| WHAT IS BEING ASKED |
Only the lines from the first line of the entries through the line with "data points respectively." belong in the answer, each restated word for word and without pictures.

| MATERIALS PROVIDED |
BEGIN

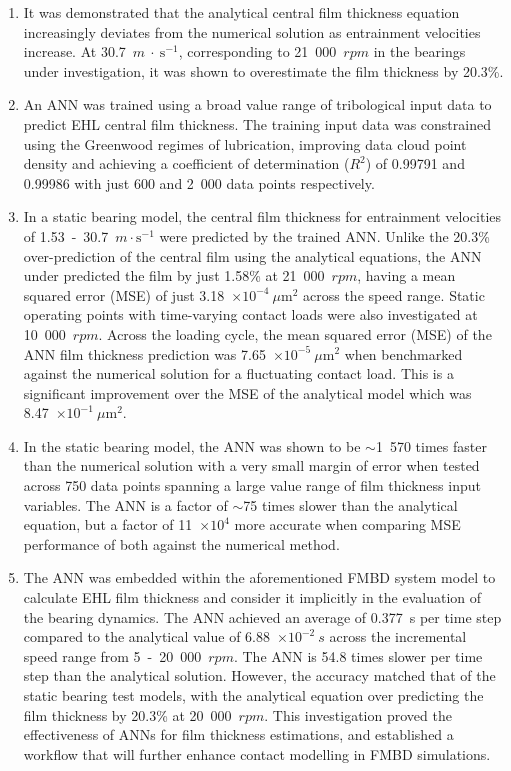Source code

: \begin{enumerate}
	\item It was demonstrated that the analytical central film thickness equation increasingly deviates from the numerical solution as entrainment velocities increase. At 30.7~$m~\cdot~\mathrm{s}^{-1}$, corresponding to 21~000~$rpm$ in the bearings under investigation, it was shown to overestimate the film thickness by 20.3\%.
	
	\item An ANN was trained using a broad value range of tribological input data to predict EHL central film thickness. The training input data was constrained using the Greenwood regimes of lubrication, improving data cloud point density and achieving a coefficient of determination ($R^2$) of 0.99791 and 0.99986 with just 600 and 2~000 data points respectively.
	
	\item In a static bearing model, the central film thickness for entrainment velocities of 1.53~-~30.7~$m \cdot \mathrm{s}^{-1}$ were predicted by the trained ANN. Unlike the 20.3\% over-prediction of the central film using the analytical equations, the ANN under predicted the film by just 1.58\% at 21~000~$rpm$, having a mean squared error (MSE) of just 3.18~$\times 10^{-4}~\mu \mathrm{m}^2$ across the speed range. Static operating points with time-varying contact loads were also investigated at 10~000~$rpm$. Across the loading cycle, the mean squared error (MSE) of the ANN film thickness prediction was 7.65~$\times 10^{-5}~\mu \mathrm{m}^2$ when benchmarked against the numerical solution for a fluctuating contact load. This is a significant improvement over the MSE of the analytical model which was 8.47~$\times 10^{-1}~\mu\mathrm{m}^2$.
	
	\item In the static bearing model, the ANN was shown to be $\sim$1~570 times faster than the numerical solution with a very small margin of error when tested across 750 data points spanning a large value range of film thickness input variables. The ANN is a factor of $\sim$75 times slower than the analytical equation, but a factor of 11~$\times 10^{4}$ more accurate when comparing MSE performance of both against the numerical method.
	
	\item The ANN was embedded within the aforementioned FMBD system model to calculate EHL film thickness and consider it implicitly in the evaluation of the bearing dynamics. The ANN achieved an average of 0.377~s per time step compared to the analytical value of 6.88~$\times 10^{-2}~s$ across the incremental speed range from 5~-~20~000~$rpm$. The ANN is 54.8 times slower per time step than the analytical solution. However, the accuracy matched that of the static bearing test models, with the analytical equation over predicting the film thickness by 20.3\% at 20~000~$rpm$. This investigation proved the effectiveness of ANNs for film thickness estimations, and established a workflow that will further enhance contact modelling in FMBD simulations.
\end{enumerate}



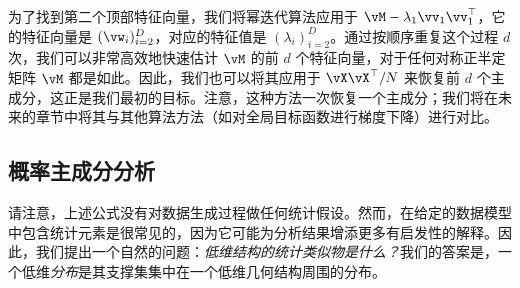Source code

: \documentclass[../../book-main_zh.tex]{subfiles}
\begin{document}

为了找到第二个顶部特征向量，我们将幂迭代算法应用于 \(\vM - \lambda_{1}\vv_{1}\vv_{1}^{\top}\)，它的特征向量是 \((\vw_{i})_{i = 2}^{D}\)，对应的特征值是 \((\lambda_{i})_{i = 2}^{D}\)。通过按顺序重复这个过程 \(d\) 次，我们可以非常高效地快速估计 \(\vM\) 的前 \(d\) 个特征向量，对于任何对称正半定矩阵 \(\vM\) 都是如此。因此，我们也可以将其应用于 \(\vX\vX^{\top}/N\) 来恢复前 \(d\) 个主成分，这正是我们最初的目标。注意，这种方法一次恢复一个主成分；我们将在未来的章节中将其与其他算法方法（如对全局目标函数进行梯度下降）进行对比。





\subsection{概率主成分分析}\label{subsec:probabilistic PCA}

请注意，上述公式没有对数据生成过程做任何统计假设。然而，在给定的数据模型中包含统计元素是很常见的，因为它可能为分析结果增添更多有启发性的解释。因此，我们提出一个自然的问题：\textit{低维结构的统计类似物是什么？}我们的答案是，一个低维\textit{分布}是其支撑集集中在一个低维几何结构周围的分布。
\end{document}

END

| SOLUTION TO THIS EXERCISE |
Source code

: \begin{enumerate}
	\item It was demonstrated that the analytical central film thickness equation increasingly deviates from the numerical solution as entrainment velocities increase. At 30.7~$m~\cdot~\mathrm{s}^{-1}$, corresponding to 21~000~$rpm$ in the bearings under investigation, it was shown to overestimate the film thickness by 20.3\%.
	
	\item An ANN was trained using a broad value range of tribological input data to predict EHL central film thickness. The training input data was constrained using the Greenwood regimes of lubrication, improving data cloud point density and achieving a coefficient of determination ($R^2$) of 0.99791 and 0.99986 with just 600 and 2~000 data points respectively.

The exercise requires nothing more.